Probably already said...
Let's deconstruct this a bit.
Blind testing means that the tester has no knowledge of which item is under test versus the control (or alternative) device or devices. Double-blind testing means that the person switching between those devices also has no knowledge of which item is selected. Blind testing is required, but double-blind testing ensures that the man behind the curtain isn't somehow revealing which is which (or even if there is or isn't a change in the device under test). Even the sound of a physical switch can be telling enough to violate that blindness, so testing technique is important and those conducting such tests spend a lot of time explaining and evaluating their technique.
Once the test is appropriately blind, a separate process is used to determine if the results are statistically significant. They must be clear enough to reject the reasonable possibility that the tester is lucky in his guessing. That requires lots and lots of repetition--far more than his kids entering through a different door and moving wires would tolerate unless his kids are different from any I've ever seen.
Blind, statistically significant testing is about subjective testing. I know that the word "subjective" is one we avoid, but the point of blind testing is not to make it objective, but rather to make it controlled. What makes it subjective is that it is measuring the user's response to the conditions under test. The correct term is "controlled subjective testing."
Objective testing, on the other hand, comprises measurements. Several things have to be true for measurements to be relevant:
1. The characteristic being measuree has to relate to something that affects what we hear,
2. The measurement has to evaluate that characteristic with usable accuracy, and
3. The result of the measurement has to have sufficient magnitude to affect the characteristic sufficiently to affect the subjective response. Endless arguments abound on this one point.

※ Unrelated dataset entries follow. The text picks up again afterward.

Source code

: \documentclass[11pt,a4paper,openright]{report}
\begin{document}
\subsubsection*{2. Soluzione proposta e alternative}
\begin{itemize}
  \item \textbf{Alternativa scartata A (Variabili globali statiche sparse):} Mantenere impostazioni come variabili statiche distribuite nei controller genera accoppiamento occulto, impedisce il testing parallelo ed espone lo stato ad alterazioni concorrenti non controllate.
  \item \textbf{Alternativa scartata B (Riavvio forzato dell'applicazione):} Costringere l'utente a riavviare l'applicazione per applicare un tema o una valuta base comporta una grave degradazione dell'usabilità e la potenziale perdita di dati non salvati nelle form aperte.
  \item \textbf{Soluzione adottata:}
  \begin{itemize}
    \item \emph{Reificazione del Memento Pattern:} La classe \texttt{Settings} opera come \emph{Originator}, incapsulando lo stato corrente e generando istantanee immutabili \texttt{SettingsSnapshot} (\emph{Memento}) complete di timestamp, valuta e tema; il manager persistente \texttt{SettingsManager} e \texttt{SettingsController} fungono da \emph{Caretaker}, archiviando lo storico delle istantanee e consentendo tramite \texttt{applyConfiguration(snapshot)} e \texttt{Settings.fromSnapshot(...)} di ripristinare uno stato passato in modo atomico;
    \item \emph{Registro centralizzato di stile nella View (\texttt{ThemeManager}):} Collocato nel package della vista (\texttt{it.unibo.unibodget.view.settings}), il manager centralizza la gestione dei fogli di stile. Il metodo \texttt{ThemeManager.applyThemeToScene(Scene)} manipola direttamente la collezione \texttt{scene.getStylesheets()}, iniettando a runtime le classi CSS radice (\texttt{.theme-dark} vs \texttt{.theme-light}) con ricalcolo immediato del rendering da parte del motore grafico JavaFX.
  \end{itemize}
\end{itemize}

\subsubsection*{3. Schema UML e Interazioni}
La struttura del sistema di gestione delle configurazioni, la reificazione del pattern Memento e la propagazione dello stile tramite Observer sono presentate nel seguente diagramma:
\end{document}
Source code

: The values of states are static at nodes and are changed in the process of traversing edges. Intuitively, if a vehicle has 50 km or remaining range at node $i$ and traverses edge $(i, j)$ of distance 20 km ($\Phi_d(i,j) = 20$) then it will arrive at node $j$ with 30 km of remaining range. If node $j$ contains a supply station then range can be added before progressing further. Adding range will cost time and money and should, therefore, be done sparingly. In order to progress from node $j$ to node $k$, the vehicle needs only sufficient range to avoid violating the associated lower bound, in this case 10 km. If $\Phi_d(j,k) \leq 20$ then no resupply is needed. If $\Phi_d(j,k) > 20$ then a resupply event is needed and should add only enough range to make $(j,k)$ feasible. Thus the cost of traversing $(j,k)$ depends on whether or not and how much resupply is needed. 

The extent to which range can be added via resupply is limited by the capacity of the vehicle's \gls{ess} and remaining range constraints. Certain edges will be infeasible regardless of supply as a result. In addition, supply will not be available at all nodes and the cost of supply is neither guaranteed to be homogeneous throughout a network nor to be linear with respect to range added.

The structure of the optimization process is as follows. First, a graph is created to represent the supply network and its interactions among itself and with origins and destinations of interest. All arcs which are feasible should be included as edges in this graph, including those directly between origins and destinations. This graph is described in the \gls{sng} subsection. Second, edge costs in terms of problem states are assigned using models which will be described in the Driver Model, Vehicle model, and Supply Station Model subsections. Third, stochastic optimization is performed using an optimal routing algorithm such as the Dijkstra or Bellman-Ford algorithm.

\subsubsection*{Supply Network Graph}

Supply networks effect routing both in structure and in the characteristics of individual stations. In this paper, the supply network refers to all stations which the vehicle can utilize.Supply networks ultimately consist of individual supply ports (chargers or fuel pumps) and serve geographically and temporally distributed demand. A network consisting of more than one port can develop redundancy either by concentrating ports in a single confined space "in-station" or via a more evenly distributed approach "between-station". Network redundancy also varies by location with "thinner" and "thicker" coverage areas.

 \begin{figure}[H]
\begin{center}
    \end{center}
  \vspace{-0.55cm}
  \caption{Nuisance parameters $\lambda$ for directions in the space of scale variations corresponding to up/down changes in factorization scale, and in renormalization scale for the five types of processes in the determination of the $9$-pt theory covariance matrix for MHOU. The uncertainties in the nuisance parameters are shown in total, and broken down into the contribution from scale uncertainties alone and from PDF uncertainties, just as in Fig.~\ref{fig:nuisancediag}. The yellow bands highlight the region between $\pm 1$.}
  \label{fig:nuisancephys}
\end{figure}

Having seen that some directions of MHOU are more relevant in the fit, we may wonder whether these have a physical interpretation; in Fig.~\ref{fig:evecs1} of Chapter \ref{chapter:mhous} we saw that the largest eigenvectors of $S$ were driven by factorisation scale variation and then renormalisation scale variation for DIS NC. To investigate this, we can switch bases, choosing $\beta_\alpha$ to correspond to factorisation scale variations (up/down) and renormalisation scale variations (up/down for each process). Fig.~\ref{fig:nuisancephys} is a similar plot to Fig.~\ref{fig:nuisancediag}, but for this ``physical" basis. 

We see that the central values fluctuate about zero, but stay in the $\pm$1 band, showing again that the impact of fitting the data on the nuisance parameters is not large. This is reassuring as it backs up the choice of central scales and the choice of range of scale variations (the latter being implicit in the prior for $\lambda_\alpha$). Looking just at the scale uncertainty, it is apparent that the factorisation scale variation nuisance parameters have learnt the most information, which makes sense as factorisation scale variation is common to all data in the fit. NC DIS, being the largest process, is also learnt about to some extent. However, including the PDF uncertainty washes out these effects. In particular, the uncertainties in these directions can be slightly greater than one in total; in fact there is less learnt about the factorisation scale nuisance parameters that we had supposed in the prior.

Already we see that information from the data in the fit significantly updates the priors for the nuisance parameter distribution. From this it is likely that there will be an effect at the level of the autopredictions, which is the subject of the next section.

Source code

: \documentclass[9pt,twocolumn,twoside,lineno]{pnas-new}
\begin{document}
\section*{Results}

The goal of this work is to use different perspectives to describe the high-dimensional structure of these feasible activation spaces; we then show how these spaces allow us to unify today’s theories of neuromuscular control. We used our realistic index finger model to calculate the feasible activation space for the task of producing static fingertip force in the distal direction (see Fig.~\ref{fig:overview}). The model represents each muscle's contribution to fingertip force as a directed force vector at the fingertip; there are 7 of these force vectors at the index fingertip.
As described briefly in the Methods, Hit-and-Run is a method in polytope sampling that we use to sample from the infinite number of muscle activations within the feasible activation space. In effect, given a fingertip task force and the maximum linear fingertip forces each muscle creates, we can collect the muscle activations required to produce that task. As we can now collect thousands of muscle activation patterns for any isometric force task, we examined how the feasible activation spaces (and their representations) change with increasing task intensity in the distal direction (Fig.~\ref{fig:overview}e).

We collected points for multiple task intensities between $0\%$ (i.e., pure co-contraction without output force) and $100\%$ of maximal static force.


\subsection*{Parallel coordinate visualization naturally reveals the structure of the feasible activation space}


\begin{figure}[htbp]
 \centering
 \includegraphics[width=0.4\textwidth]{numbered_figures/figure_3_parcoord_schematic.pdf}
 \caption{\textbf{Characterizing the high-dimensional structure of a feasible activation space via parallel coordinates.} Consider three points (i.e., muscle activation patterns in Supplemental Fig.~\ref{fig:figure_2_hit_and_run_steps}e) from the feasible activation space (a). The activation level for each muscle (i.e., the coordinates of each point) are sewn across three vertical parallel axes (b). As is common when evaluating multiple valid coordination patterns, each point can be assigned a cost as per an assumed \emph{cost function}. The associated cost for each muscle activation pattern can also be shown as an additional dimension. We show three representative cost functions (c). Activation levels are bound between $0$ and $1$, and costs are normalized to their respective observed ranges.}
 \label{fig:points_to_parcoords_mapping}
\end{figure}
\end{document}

We are also challenged by the relationship between objective and controlled subjective testing. For me, the basic philosophy is that we understand how measured effects affect subjective responses. Thus, if someone claims subjective perception that violates that understanding, they carry a greater burden of proof of two important attributes of their claim. The first is that their perceptions are reliable, and for this we need controlled subjective testing as described above. (This is one of the thorny topics with audio. But if expensive stuff is better, then it is better because its designer was either smarter or more persistent, but there must be some relationship between the design the the performance that can be explained. Without that explanation, there is no reason to believe that anything can be designed. The designer must decide what to use based on some understanding of how that change might result in an improvement; without that, there is no basis for believing that any one designer can create more than one superior product. Quality becomes a matter of luck. This is nonsensical on the face of it, so the purveyors of snake oil don't even claim it. They instead come up with bogus science to explain the effect they claim, in the apparent expectation that even experts will take that science on face value.)
The second is that their measured effects are important, or that they form the basis for a preference of one versus the other. To evaluate importance, though, we have to agree on the outcome we want, and that will be a matter of familiarity and maybe taste, or, more importantly, of our listening objectives. Do we want it to sound like live music? Do we want it to be crystal clear in a noisy ambient environment? Do we want it to sound the way we remembered it from our youth? Do we want it to sound pleasing to us at some level of feelings that defy further deconstruction, even if the recording itself isn't recorded that way? Do we want it to be as absolutely faithful to the recording as possible? These objectives compete, but without understanding the objectives, the importance of perceptions (even those that can be reliably detected) cannot be applied to others. Much research has been aimed at modeling preferences as the empirical basis for determining the importance of a measurement. But there is a warning here, too. Preference models that are broadly based and statistically verified are good for manufacturers trying to hit the center of preference in the population, but they don't necessarily describe what you or I prefer. That takes us back to those objectives, whether they are stated or not. But if our preferences depart from broad preference testing, we should be prepared to both know and acknowledge that. Measurements and controlled subjective testing, however, can happily exist and be instructive separately from how closely it conforms to preference models.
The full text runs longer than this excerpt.